Flagler College on Monday signed an agreement with Beijing-based China Foreign Affairs University (CFAU) for faculty and student exchange. The agreement is effective immediately, with programs set to begin in the spring semester of 2019.
The equivalent of Harvard’s Kennedy School of Government or Paris’s School of International Affairs (Sciencs Po), CFAU is China’s leading university for future diplomats and foreign affairs and policy specialists. It is a state school, administered by the country’s Ministry of Foreign Affairs and Ministry of Education.
“We’re excited to have a faculty and student exchange,” said Flagler College President Dr. Joseph G. Joyner. “It’s a wonderful thing for Flagler College.”
The agreement, signed in the president’s board room at the college, is a milestone for Flagler College as it plans for diversity, inclusion and increased cultural awareness in its programming college-wide in the next five years. The exchange program will continue to build upon similar partnerships that have been established with universities in Germany and other countries. The college is celebrating its 50th anniversary.
The new exchange program will begin in the spring when the first visiting faculty member arrives to teach an introductory course on Chinese culture and language – offering a “panorama tour of China from traditional culture to modern living” per the proposed course catalogue description.
Flagler students who participate in a study abroad to CFAU or in the exchange program will have unique opportunities for engagement. Program highlights for Flagler students will include access to press conferences, summits, conferences and learning among one of the brightest student cohorts in China. CFAU has a distinct curriculum designed around a 7 to 1 student to faculty ratio, which is essentially unheard of in Chinese higher education.
CFAU is the only university officially aligned with the Foreign Affairs Ministry of China. Students have unparalleled access to diplomatic and foreign ministers, top law professionals and international organizations. CFAU also boasts more than twenty research institutes and centers, allowing direct access to the country’s top research in several fields including international relations, international education and world economics and trade.

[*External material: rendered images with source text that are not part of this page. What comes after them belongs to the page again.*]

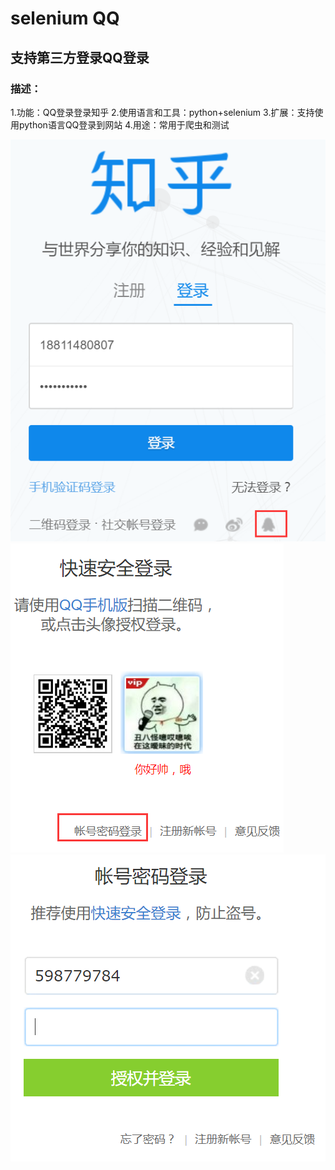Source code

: # selenium QQ
## 支持第三方登录QQ登录  
### 描述：
1.功能：QQ登录登录知乎
2.使用语言和工具：python+selenium
3.扩展：支持使用python语言QQ登录到网站
4.用途：常用于爬虫和测试

![](zhihu.png)  
![](QQchushi.png)  
![](QQlogin.png)  
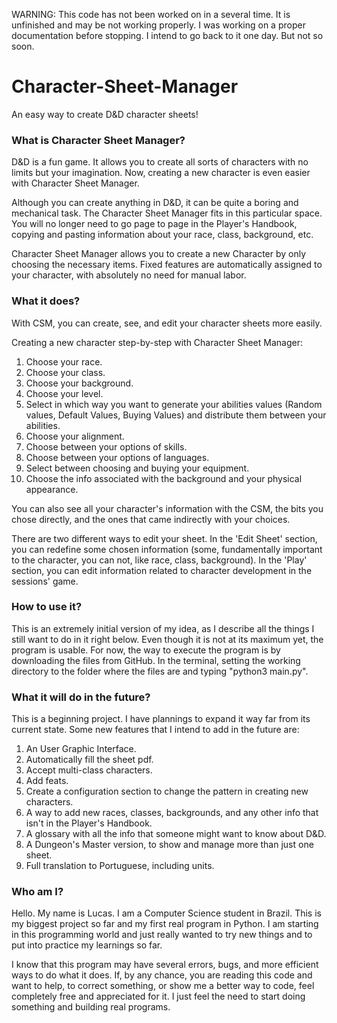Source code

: WARNING: This code has not been worked on in a several time. It is unfinished
and may be not working properly. I was working on a proper documentation before 
stopping. I intend to go back to it one day. But not so soon. 

# Character-Sheet-Manager
An easy way to create D&D character sheets!

### What is Character Sheet Manager?
D&D is a fun game. It allows you to create all sorts of characters with no
limits but your imagination. Now, creating a new character is even easier with
Character Sheet Manager.

Although you can create anything in D&D, it can be quite a boring and
mechanical task. The Character Sheet Manager fits in this particular space.
You will no longer need to go page to page in the Player's Handbook, copying
and pasting information about your race, class, background, etc.

Character Sheet Manager allows you to create a new Character by only choosing
the necessary items. Fixed features are automatically assigned to your
character, with absolutely no need for manual labor.

### What it does?
With CSM, you can create, see, and edit your character sheets more easily.

Creating a new character step-by-step with Character Sheet Manager:
1. Choose your race.
2. Choose your class.
3. Choose your background.
4. Choose your level.
5. Select in which way you want to generate your abilities values (Random
values, Default Values, Buying Values) and distribute them between your
abilities.
6. Choose your alignment.
7. Choose between your options of skills.
8. Choose between your options of languages.
9. Select between choosing and buying your equipment.
10. Choose the info associated with the background and your physical
appearance.

You can also see all your character's information with the CSM, the bits you
chose directly, and the ones that came indirectly with your choices.

There are two different ways to edit your sheet. In the 'Edit Sheet' section,
you can redefine some chosen information (some, fundamentally important to
the character, you can not, like race, class, background). In the 'Play'
section, you can edit information related to character development in the
sessions' game.

### How to use it?
This is an extremely initial version of my idea, as I describe all the things
I still want to do in it right below. Even though it is not at its
maximum yet, the program is usable. For now, the way to execute the program
is by downloading the files from GitHub. In the terminal, setting the working
directory to the folder where the files are and typing "python3 main.py". 

### What it will do in the future?
This is a beginning project. I have plannings to expand it way far from its
current state. Some new features that I intend to add in the future are:
1. An User Graphic Interface.
2. Automatically fill the sheet pdf.
3. Accept multi-class characters.
4. Add feats.
5. Create a configuration section to change the pattern in creating new
characters.
6. A way to add new races, classes, backgrounds, and any other info that
isn't in the Player's Handbook.
7. A glossary with all the info that someone might want to know about D&D.
8. A Dungeon's Master version, to show and manage more than just one sheet.
9. Full translation to Portuguese, including units.

### Who am I?
Hello. My name is Lucas. I am a Computer Science student in Brazil. This is
my biggest project so far and my first real program in Python. I am starting
in this programming world and just really wanted to try new things and to put
into practice my learnings so far.

I know that this program may have several errors, bugs, and more efficient
ways to do what it does. If, by any chance, you are reading this code and want
to help, to correct something, or show me a better way to code, feel completely
free and appreciated for it. I just feel the need to start doing
something and building real programs.

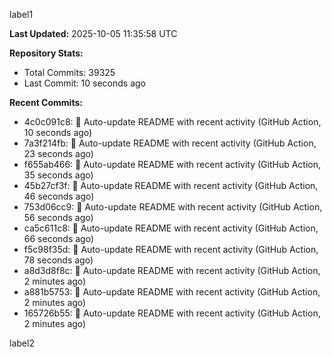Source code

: 
label1 
<!-- ACTIVITY_START -->
**Last Updated:** 2025-10-05 11:35:58 UTC

**Repository Stats:**
- Total Commits: 39325
- Last Commit: 10 seconds ago

**Recent Commits:**
- 4c0c091c8: 🤖 Auto-update README with recent activity (GitHub Action, 10 seconds ago)
- 7a3f214fb: 🤖 Auto-update README with recent activity (GitHub Action, 23 seconds ago)
- f655ab466: 🤖 Auto-update README with recent activity (GitHub Action, 35 seconds ago)
- 45b27cf3f: 🤖 Auto-update README with recent activity (GitHub Action, 46 seconds ago)
- 753d06cc9: 🤖 Auto-update README with recent activity (GitHub Action, 56 seconds ago)
- ca5c611c8: 🤖 Auto-update README with recent activity (GitHub Action, 66 seconds ago)
- f5c98f35d: 🤖 Auto-update README with recent activity (GitHub Action, 78 seconds ago)
- a8d3d8f8c: 🤖 Auto-update README with recent activity (GitHub Action, 2 minutes ago)
- a881b5753: 🤖 Auto-update README with recent activity (GitHub Action, 2 minutes ago)
- 165726b55: 🤖 Auto-update README with recent activity (GitHub Action, 2 minutes ago)
<!-- ACTIVITY_END -->

label2
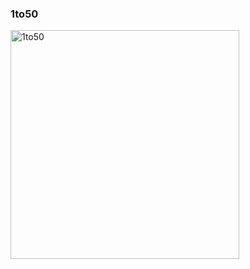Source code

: ### 1to50

<img width="366" alt="1to50" src="https://cloud.githubusercontent.com/assets/4126751/16333425/312f146a-3a36-11e6-96ba-e5af78a25355.png">

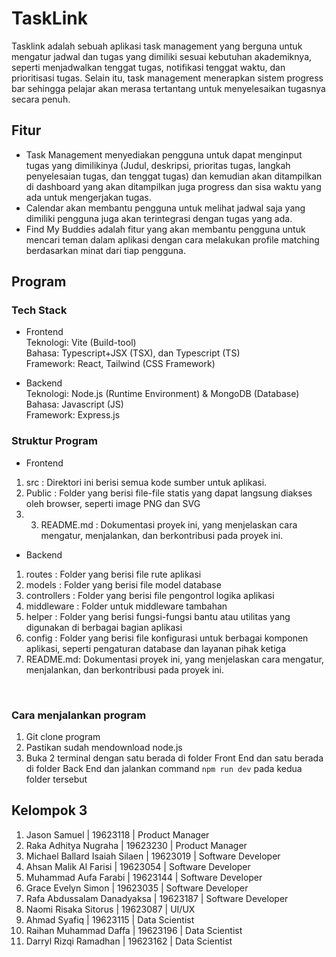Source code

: # TaskLink

Tasklink adalah sebuah aplikasi task management yang berguna untuk mengatur jadwal dan tugas yang dimiliki sesuai kebutuhan akademiknya, seperti menjadwalkan tenggat tugas, notifikasi tenggat waktu, dan prioritisasi tugas. Selain itu, task management menerapkan sistem progress bar sehingga pelajar akan merasa tertantang untuk menyelesaikan tugasnya secara penuh.
<br>

## Fitur

- Task Management menyediakan pengguna untuk dapat menginput tugas yang dimilikinya (Judul, deskripsi, prioritas tugas, langkah penyelesaian tugas, dan tenggat tugas) dan kemudian akan ditampilkan di dashboard yang akan ditampilkan juga progress dan sisa waktu yang ada untuk mengerjakan tugas.
- Calendar akan membantu pengguna untuk melihat jadwal saja yang dimiliki pengguna juga akan terintegrasi dengan tugas yang ada.
- Find My Buddies adalah fitur yang akan membantu pengguna untuk mencari teman dalam aplikasi dengan cara melakukan profile matching berdasarkan minat dari tiap pengguna.

## Program

### Tech Stack

- Frontend <br>
  Teknologi: Vite (Build-tool)<br>
  Bahasa: Typescript+JSX (TSX), dan Typescript (TS)<br>
  Framework: React, Tailwind (CSS Framework) <br>

- Backend <br>
  Teknologi: Node.js (Runtime Environment) & MongoDB (Database) <br>
  Bahasa: Javascript (JS) <br>
  Framework: Express.js <br>

### Struktur Program
- Frontend <br>
1. src : Direktori ini berisi semua kode sumber untuk aplikasi.
2. Public : Folder yang berisi file-file statis yang dapat langsung diakses oleh browser, seperti image PNG dan SVG
3. 3. README.md : Dokumentasi proyek ini, yang menjelaskan cara mengatur, menjalankan, dan berkontribusi pada proyek ini.
   
- Backend <br>
1. routes : Folder yang berisi file rute aplikasi
2. models : Folder yang berisi file model database
3. controllers : Folder yang berisi file pengontrol logika aplikasi
4. middleware : Folder untuk middleware tambahan
5. helper : Folder yang berisi fungsi-fungsi bantu atau utilitas yang digunakan di berbagai bagian aplikasi
6. config : Folder yang berisi file konfigurasi untuk berbagai komponen aplikasi, seperti pengaturan database dan layanan pihak ketiga
4. README.md: Dokumentasi proyek ini, yang menjelaskan cara mengatur, menjalankan, dan berkontribusi pada proyek ini.

<br>

### Cara menjalankan program

1. Git clone program
2. Pastikan sudah mendownload node.js
3. Buka 2 terminal dengan satu berada di folder Front End dan satu berada di folder Back End dan jalankan command `npm run dev` pada kedua folder tersebut

## Kelompok 3

1. Jason Samuel | 19623118 | Product Manager
2. Raka Adhitya Nugraha | 19623230 | Product Manager
3. Michael Ballard Isaiah Silaen | 19623019 | Software Developer
4. Ahsan Malik Al Farisi | 19623054 | Software Developer
5. Muhammad Aufa Farabi | 19623144 | Software Developer
6. Grace Evelyn Simon | 19623035 | Software Developer
7. Rafa Abdussalam Danadyaksa | 19623187 | Software Developer
8. Naomi Risaka Sitorus | 19623087 | UI/UX
9. Ahmad Syafiq | 19623115 | Data Scientist
10. Raihan Muhammad Daffa | 19623196 | Data Scientist
11. Darryl Rizqi Ramadhan | 19623162 | Data Scientist
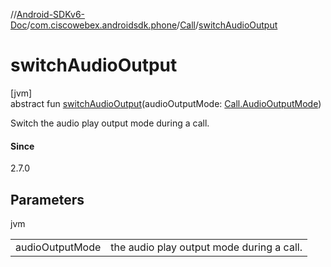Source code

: //[Android-SDKv6-Doc](../../../index.md)/[com.ciscowebex.androidsdk.phone](../index.md)/[Call](index.md)/[switchAudioOutput](switch-audio-output.md)

# switchAudioOutput

[jvm]\
abstract fun [switchAudioOutput](switch-audio-output.md)(audioOutputMode: [Call.AudioOutputMode](-audio-output-mode/index.md))

Switch the audio play output mode during a call.

#### Since

2.7.0

## Parameters

jvm

| | |
|---|---|
| audioOutputMode | the audio play output mode during a call. |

“The potential benefits for our students, faculty, staff and the local community are significant,” said political science professor and Dean of Academic Life Art Vanden Houten. “As the 21st century unfolds, partnering with China’s most prestigious university that trains its future diplomatic corps will allow students, faculty and community members here and in China to develop a deeper understanding and keen insight into the contours and complexities of what will be the most significant international relationship of the century.”
The Chinese delegates who visited Flagler cited the school’s history, diversity and open-mindedness as reasons that it is “the right choice” for the partnership, according to Vice President of CFAU LI Hongmei.
Vice president LI noted that the cornerstone of education is learning from other cultures and seeing things from a different perspective. Thus, CFAU delegates will be making one more stop on their weeklong trip; a similar agreement will be made with another school on the west coast.
rjs508 says
Just another way that China will try to steal American technology and our people will be smiling the entire time in ignorance.
Palmcoaster says
I fully trust our intelligence entities (FBI and CIA) to keep close tabs in any foreign exchange college programs. Kudos to Flagler College., Lets open our windows to the world and learn about other cultures and by doing so we may be able to wise up and avoid so many wars and improve commerce relations to both those countries involved. Our often USA culture about that all that we do not know or understand is definitely bad omen, actually isolate and box us all into the dark manipulative politics of ignorance.
Outsider says
We are the ignorant ones, yet China is the one that deprives it’s citizens of knowledge via censorship. Got it!